Data colonialism: Where China and the West diverge #Forum2000online

July 29, 2021

In our very first #Forum2000online Chat Summer Special, three experts share their research and knowledge on topics of data technology. Didi Kirsten Tatlow, a researcher at the German Council on Foreign Relations, moderates the debate with Xiao Qiang, a renowned expert on U.S-China relationship and Editor-in-Chief of the China Digital Times, and Ulises Mejias, Communication Studies Professor and the author of a book on data colonization. 

Not all data extraction is bad. We are focusing on extraction for profit 

Ulises Mejias recently co-authored a book titled The Costs of Connection: How Data is Colonizing Human Life and Appropriating it for Capitalism. The book reveals how data is appropriating human minds, bodies and lives. Why naming this phenomena data colonialism? 

The main similarity between the “old” colonialism and data colonialism is its function. The function is always to extract – whether it is oil or personal information.  

Xiao Qiang adds to the discussion by explaining that all consumers are the subjects of this colonization. Any purchase in the era of the internet of things generates data on the buyer. Depending on the political setup in the colonizing country, we can talk about either surveillance capitalism in the US or digital authoritarianism in China. 

“CCP is worried about the growth of tech companies” 

The recent scandal of Didi Chuxing company (so called “Chinese Uber”) illustrates the cautiousness of the Chinese Communist Party, says Xiao Qiang. Didi Chuxing entered the US market but saw its value drop drastically after Chinese cybersecurity structures have put the company under investigation. “Big corporations are growing so large that the data they’re gathering is potentially so powerful that the Chinese state needs to put a firm control on it.” Didi Chuxing now has to comply with the new security regulations approved by the CCP before it is allowed to register any more customers. According to Xiao, this will not be an exceptional case but rather a method of the CCP used on new tech companies entering the international market. 

“The mere fact of collecting data implies an intention”  

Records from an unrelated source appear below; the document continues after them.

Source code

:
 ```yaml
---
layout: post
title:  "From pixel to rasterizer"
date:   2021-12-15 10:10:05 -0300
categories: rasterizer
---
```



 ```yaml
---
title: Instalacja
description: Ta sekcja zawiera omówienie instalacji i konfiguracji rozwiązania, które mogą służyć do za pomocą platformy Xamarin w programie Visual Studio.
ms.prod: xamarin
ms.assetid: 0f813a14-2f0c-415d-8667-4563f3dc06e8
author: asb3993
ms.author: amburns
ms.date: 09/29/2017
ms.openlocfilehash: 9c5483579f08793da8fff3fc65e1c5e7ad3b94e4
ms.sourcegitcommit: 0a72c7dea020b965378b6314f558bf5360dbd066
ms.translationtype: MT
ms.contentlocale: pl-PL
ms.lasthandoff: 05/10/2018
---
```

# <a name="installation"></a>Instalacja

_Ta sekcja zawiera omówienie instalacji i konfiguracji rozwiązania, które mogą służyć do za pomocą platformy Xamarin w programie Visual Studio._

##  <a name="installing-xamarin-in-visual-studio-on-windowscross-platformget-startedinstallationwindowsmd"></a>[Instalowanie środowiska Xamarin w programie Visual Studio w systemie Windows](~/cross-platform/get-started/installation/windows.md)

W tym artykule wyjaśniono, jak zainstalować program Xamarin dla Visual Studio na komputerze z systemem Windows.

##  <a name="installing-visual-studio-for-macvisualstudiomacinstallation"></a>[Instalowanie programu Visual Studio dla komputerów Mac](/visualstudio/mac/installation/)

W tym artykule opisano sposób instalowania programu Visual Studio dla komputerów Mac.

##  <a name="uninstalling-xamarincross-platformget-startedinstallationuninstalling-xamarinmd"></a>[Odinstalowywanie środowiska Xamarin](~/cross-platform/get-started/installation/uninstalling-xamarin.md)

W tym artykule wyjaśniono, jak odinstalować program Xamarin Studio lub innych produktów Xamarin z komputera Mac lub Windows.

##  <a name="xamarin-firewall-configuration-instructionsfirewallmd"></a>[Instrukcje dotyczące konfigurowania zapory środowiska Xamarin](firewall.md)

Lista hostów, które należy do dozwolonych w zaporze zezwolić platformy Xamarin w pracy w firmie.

Didi also asked the two speakers where they see a possibility to push back against the state control over citizens. What can they do in the US, compared to China? 

To effectively push back against the unregulated collection and use of the data, “we need to question what it means to collect data continuously and extract it from our lives,” says Ulises Mejias.

Xiao rightfully points at core differences between possible data regulation in China and the US: “In our case, the technology is in favor of centralized control and dictatorship.”  

In conclusion, Ulises recalled that oppressed people under colonial rule fought back with their minds when they could not resist with their bodies. With the rise of technological giants in both repressive regimes and liberal democracies, we might find these experiences valuable. 

Key takeaways: 

What classical colonialism and data colonialism have in common is their function of extraction. 

  • We all provide data on ourselves, for example with our purchases or online activity. 
  • Xiao Qiang uses the term “digital authoritarianism” to describe a similar phenomenon in China. 
  • Ulises Mejias describes the issue of data extraction in the US as “surveillance capitalism.” 
  • The Chinese Communist Party is paying close attention to the activity of Chinese companies abroad. 
  • In China, the potential of citizens to push back against the collection of their data is very limited.  

About the speakers: 

Ulises Mejias is a Professor of Communication Studies and the director of the Institute for Global Engagement at SUNY Oswego whose research interests include critical internet studies, network theory and science, philosophy of technology, sociology of communication, and the political economy of digital media. His newest book, co-authored with Nick Couldry, is called The Costs of Connection: How Data is Colonizing Human Life and Appropriating it for Capitalism, available from Stanford University Press. Mr Mejias is also a co-founder of the Non-Aligned Technologies Movement and the network Tierra Común. 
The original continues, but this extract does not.